Turntable artist Philip Jeck has a long history of crafting rich and absorbing albums with a very distinctive style, so I was very much looking forward to hearing a new opus from him, especially given that he has not released anything particularly substantial since 2010's excellent An Ark for the Listener.  Sadly, Cardinal is not quite the album I was hoping for, as it is not so much a painstakingly composed masterpiece as it is a unconventional catch-all for a bunch of unreleased live highlights, soundtrack commissions, and stray home-recorded material.  Some of the pieces are quite good, so I have no qualms at all about the album being released, but Cardinal is necessarily a much more fractured, disorienting, and exhausting experience than any of Jeck's recent proper albums.
Given its wide-ranging origins, Cardinal is a surprisingly cohesive album, covering several years of performances spanning an impressive swath of the Western world (Austria, England, North America, Greece, etc.).  A large part of that success is presumably because Jeck did a lot of re-editing and reworking of the material, but these 13 pieces nevertheless feel weirdly like they belong together.  Not in the expected way, however, as Cardinal feels a lot like a deliberately misassembled jigsaw puzzle.  That seems to have been a curious and intentional move on Jeck's part, as none of pieces that are related to one another are presented together or in their original order.  For example, the live soundtrack for Guy Maddin’s Cowards Bend at the Knee is included as a Part One and a Part Five with three unrelated songs between them.  Consequently, the "Bends the Knee" pieces are not just separated from their original context, they are also decontextualized from each other and recontextualized to serve the sequencing of Cardinal.
That intentional jumbling is a very bold and counterintuitive move, which I can certainly appreciate: Jeck's strength has always been the thought and cohesiveness that goes into his compositions.  Cardinal gutsily goes in an opposite and uncharacteristically kaleidoscopic direction, which unsurprisingly yields mixed results.  On the one hand, Cardinal is a wildly unpredictable, vibrant, and varied album, as any given piece is equally likely to feature warmly crackling drones; warped experimentation; or harsh, nightmarish cacophony.  On the other hand, that means that the ground is constantly shifting under my feet as a listener.  I certainly enjoy surprises and challenging listening experiences more than most people, but one thing I have never been able to embrace has been rapid transitions between disconnected themes.  If anything can happen at any time, nothing can have much meaning.
That said, there are plenty of promising and enjoyable pieces throughout Cardinal, but they all feel like false starts or mere oases in a sea of chaos.  It is impossible to get absorbed in a piece when I know that it is doomed to never truly evolve or develop.  For example, three minutes of the cavernous and throbbing drone of "Saint Pancras" is certainly wonderful, but it would be a lot better if it segued into the rest of Jeck's St.
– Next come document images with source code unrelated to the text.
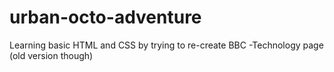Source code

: # urban-octo-adventure
Learning basic HTML and CSS by trying to re-create BBC -Technology page (old version though)
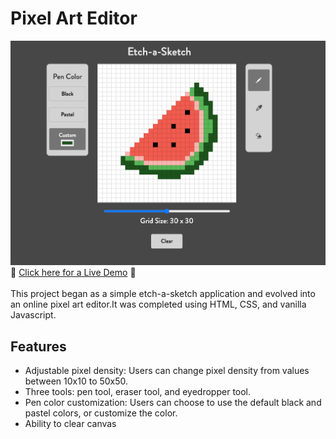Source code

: # Pixel Art Editor

![Screenshot](/images/screenshot.png "screenshot")
</br>
:star2: [Click here for a Live Demo](https://lisalbi.github.io/etch-a-sketch/) :star2: <br>
</br>
This project began as a simple etch-a-sketch application and evolved into an online pixel art editor.It was completed using HTML, CSS, and vanilla Javascript.

## Features
* Adjustable pixel density: Users can change pixel density from values between 10x10 to 50x50.
* Three tools: pen tool, eraser tool, and eyedropper tool.
* Pen color customization: Users can choose to use the default black and pastel colors, or customize the color.
* Ability to clear canvas



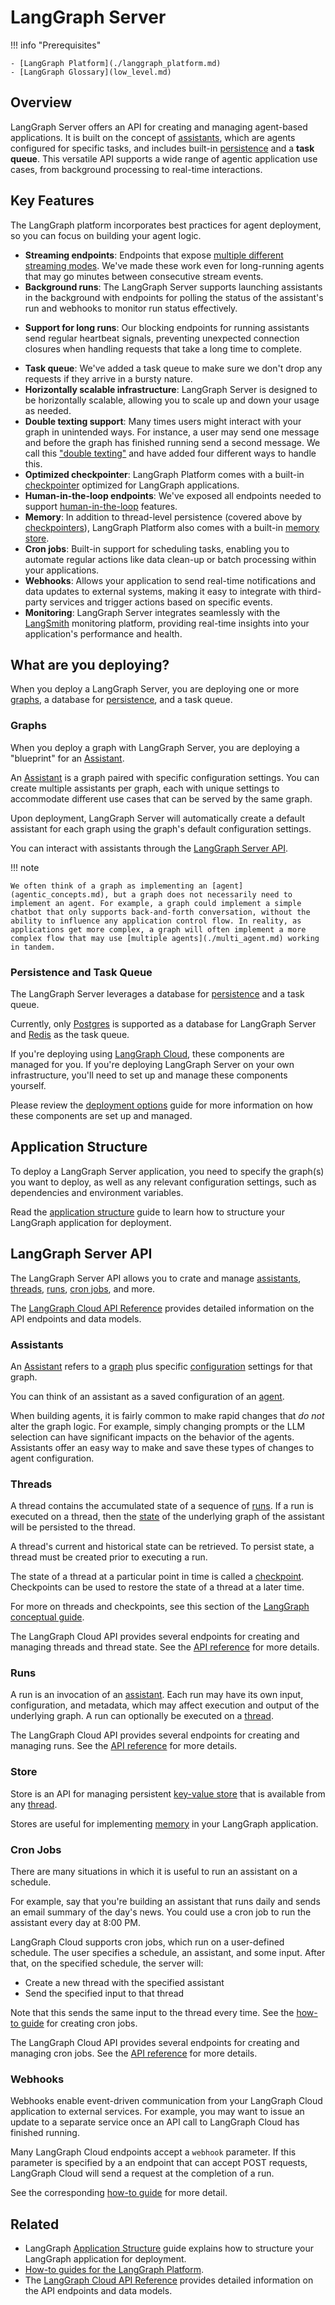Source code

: # LangGraph Server

!!! info "Prerequisites"

    - [LangGraph Platform](./langgraph_platform.md)
    - [LangGraph Glossary](low_level.md)

## Overview

LangGraph Server offers an API for creating and managing agent-based applications. It is built on the concept of [assistants](assistants.md), which are agents configured for specific tasks, and includes built-in [persistence](persistence.md#memory-store) and a **task queue**. This versatile API supports a wide range of agentic application use cases, from background processing to real-time interactions.

## Key Features

The LangGraph platform incorporates best practices for agent deployment, so you can focus on building your agent logic.

* **Streaming endpoints**: Endpoints that expose [multiple different streaming modes](streaming.md). We've made these work even for long-running agents that may go minutes between consecutive stream events.
* **Background runs**: The LangGraph Server supports launching assistants in the background with endpoints for polling the status of the assistant's run and webhooks to monitor run status effectively.
- **Support for long runs**: Our blocking endpoints for running assistants send regular heartbeat signals, preventing unexpected connection closures when handling requests that take a long time to complete.
* **Task queue**: We've added a task queue to make sure we don't drop any requests if they arrive in a bursty nature.
* **Horizontally scalable infrastructure**: LangGraph Server is designed to be horizontally scalable, allowing you to scale up and down your usage as needed.
* **Double texting support**: Many times users might interact with your graph in unintended ways. For instance, a user may send one message and before the graph has finished running send a second message. We call this ["double texting"](double_texting.md) and have added four different ways to handle this.
* **Optimized checkpointer**: LangGraph Platform comes with a built-in [checkpointer](persistence.md#checkpoints) optimized for LangGraph applications.
* **Human-in-the-loop endpoints**: We've exposed all endpoints needed to support [human-in-the-loop](human_in_the_loop.md) features.
* **Memory**: In addition to thread-level persistence (covered above by [checkpointers](persistence.md#checkpoints)), LangGraph Platform also comes with a built-in [memory store](persistence.md#memory-store).
* **Cron jobs**: Built-in support for scheduling tasks, enabling you to automate regular actions like data clean-up or batch processing within your applications.
* **Webhooks**: Allows your application to send real-time notifications and data updates to external systems, making it easy to integrate with third-party services and trigger actions based on specific events.
* **Monitoring**: LangGraph Server integrates seamlessly with the [LangSmith](https://docs.smith.langchain.com/) monitoring platform, providing real-time insights into your application's performance and health.

## What are you deploying?

When you deploy a LangGraph Server, you are deploying one or more [graphs](#graphs), a database for [persistence](persistence.md), and a task queue.

### Graphs

When you deploy a graph with LangGraph Server, you are deploying a "blueprint" for an [Assistant](assistants.md). 

An [Assistant](assistants.md) is a graph paired with specific configuration settings. You can create multiple assistants per graph, each with unique settings to accommodate different use cases
that can be served by the same graph.

Upon deployment, LangGraph Server will automatically create a default assistant for each graph using the graph's default configuration settings.

You can interact with assistants through the [LangGraph Server API](#langgraph-server-api).

!!! note

    We often think of a graph as implementing an [agent](agentic_concepts.md), but a graph does not necessarily need to implement an agent. For example, a graph could implement a simple
    chatbot that only supports back-and-forth conversation, without the ability to influence any application control flow. In reality, as applications get more complex, a graph will often implement a more complex flow that may use [multiple agents](./multi_agent.md) working in tandem.

### Persistence and Task Queue

The LangGraph Server leverages a database for [persistence](persistence.md) and a task queue.

Currently, only [Postgres](https://www.postgresql.org/) is supported as a database for LangGraph Server and [Redis](https://redis.io/) as the task queue.

If you're deploying using [LangGraph Cloud](./langgraph_cloud.md), these components are managed for you. If you're deploying LangGraph Server on your own infrastructure, you'll need to set up and manage these components yourself.

Please review the [deployment options](./deployment_options.md) guide for more information on how these components are set up and managed.

## Application Structure

To deploy a LangGraph Server application, you need to specify the graph(s) you want to deploy, as well as any relevant configuration settings, such as dependencies and environment variables.

Read the [application structure](./application_structure.md) guide to learn how to structure your LangGraph application for deployment.

## LangGraph Server API

The LangGraph Server API allows you to crate and manage [assistants](assistants.md), [threads](#threads), [runs](#runs), [cron jobs](#cron-jobs), and more.

The [LangGraph Cloud API Reference](../cloud/reference/api/api_ref.html) provides detailed information on the API endpoints and data models.

### Assistants

An [Assistant](assistants.md) refers to a [graph](#graphs) plus specific [configuration](low_level.md#configuration) settings for that graph.

You can think of an assistant as a saved configuration of an [agent](agentic_concepts.md).

When building agents, it is fairly common to make rapid changes that *do not* alter the graph logic. For example, simply changing prompts or the LLM selection can have significant impacts on the behavior of the agents. Assistants offer an easy way to make and save these types of changes to agent configuration.

### Threads

A thread contains the accumulated state of a sequence of [runs](#runs). If a run is executed on a thread, then the [state](low_level.md#state) of the underlying graph of the assistant will be persisted to the thread.

A thread's current and historical state can be retrieved. To persist state, a thread must be created prior to executing a run.

The state of a thread at a particular point in time is called a [checkpoint](persistence#checkpoints). Checkpoints can be used to restore the state of a thread at a later time.

For more on threads and checkpoints, see this section of the [LangGraph conceptual guide](low_level.md#persistence).

The LangGraph Cloud API provides several endpoints for creating and managing threads and thread state. See the [API reference](../reference/api/api_ref.html#tag/threadscreate) for more details.

### Runs

A run is an invocation of an [assistant](#assistants). Each run may have its own input, configuration, and metadata, which may affect execution and output of the underlying graph. A run can optionally be executed on a [thread](#threads).

The LangGraph Cloud API provides several endpoints for creating and managing runs. See the [API reference](../reference/api/api_ref.html#tag/runscreate) for more details.

### Store

Store is an API for managing persistent [key-value store](./persistence.md#memory-store) that is available from any [thread](#threads).

Stores are useful for implementing [memory](./memory.md) in your LangGraph application.

### Cron Jobs

There are many situations in which it is useful to run an assistant on a schedule. 

For example, say that you're building an assistant that runs daily and sends an email summary
of the day's news. You could use a cron job to run the assistant every day at 8:00 PM.

LangGraph Cloud supports cron jobs, which run on a user-defined schedule. The user specifies a schedule, an assistant, and some input. After that, on the specified schedule, the server will:

- Create a new thread with the specified assistant
- Send the specified input to that thread

Note that this sends the same input to the thread every time. See the [how-to guide](../cloud/how-tos/cron_jobs.md) for creating cron jobs.

The LangGraph Cloud API provides several endpoints for creating and managing cron jobs. See the [API reference](../reference/api/api_ref.html#tag/runscreate/POST/threads/{thread_id}/runs/crons) for more details.

### Webhooks

Webhooks enable event-driven communication from your LangGraph Cloud application to external services. For example, you may want to issue an update to a separate service once an API call to LangGraph Cloud has finished running.

Many LangGraph Cloud endpoints accept a `webhook` parameter. If this parameter is specified by a an endpoint that can accept POST requests, LangGraph Cloud will send a request at the completion of a run.

See the corresponding [how-to guide](../cloud/how-tos/webhooks.md) for more detail.

## Related

* LangGraph [Application Structure](./application_structure.md) guide explains how to structure your LangGraph application for deployment.
* [How-to guides for the LangGraph Platform](../how-tos/index.md).
* The [LangGraph Cloud API Reference](../cloud/reference/api/api_ref.html) provides detailed information on the API endpoints and data models.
Pancras Church performance rather than a shuddering, moaning, and ominous excerpt from the Full of Noise festival.  Jeck's music offers little in the way of rhythm, melody, or harmony, so taking away a couple of the few things that it does offer (depth and immersiveness) is bound to cause problems.  Cardinal basically feels like restlessly channel-surfing through all of the cool sounds that Jeck can create.
I recognize that such an aesthetic has its appeal (people sure seem to like Oneohtrix Point Never), but it largely leaves me cold.  I still mostly like Cardinal though, albeit in a cerebral rather than gut-level way.  Jeck definitely tried to do something different here, as this is neither another predictably stellar Philip Jeck album nor is it a mere compilation.  It is something in-between and it is also compelling art, despite its significant weaknesses as a pure listening experience.  I would probably have loved it if Jeck had made Surf, Part Two instead of Cardinal, so it is admirable that he opted not to repeat himself and chose instead to make a disorienting, precarious hall of mirrors of an album that no one saw coming.  I can respect that Cardinal is primarily an interesting experiment and a curious window into some of the artist’s darker, noisier impulses.  It may not rank among his finest releases, but the consolation prize is that it at least deepened my appreciation for Jeck's artistry and willingness to attempt some bold new twists this deep into his career.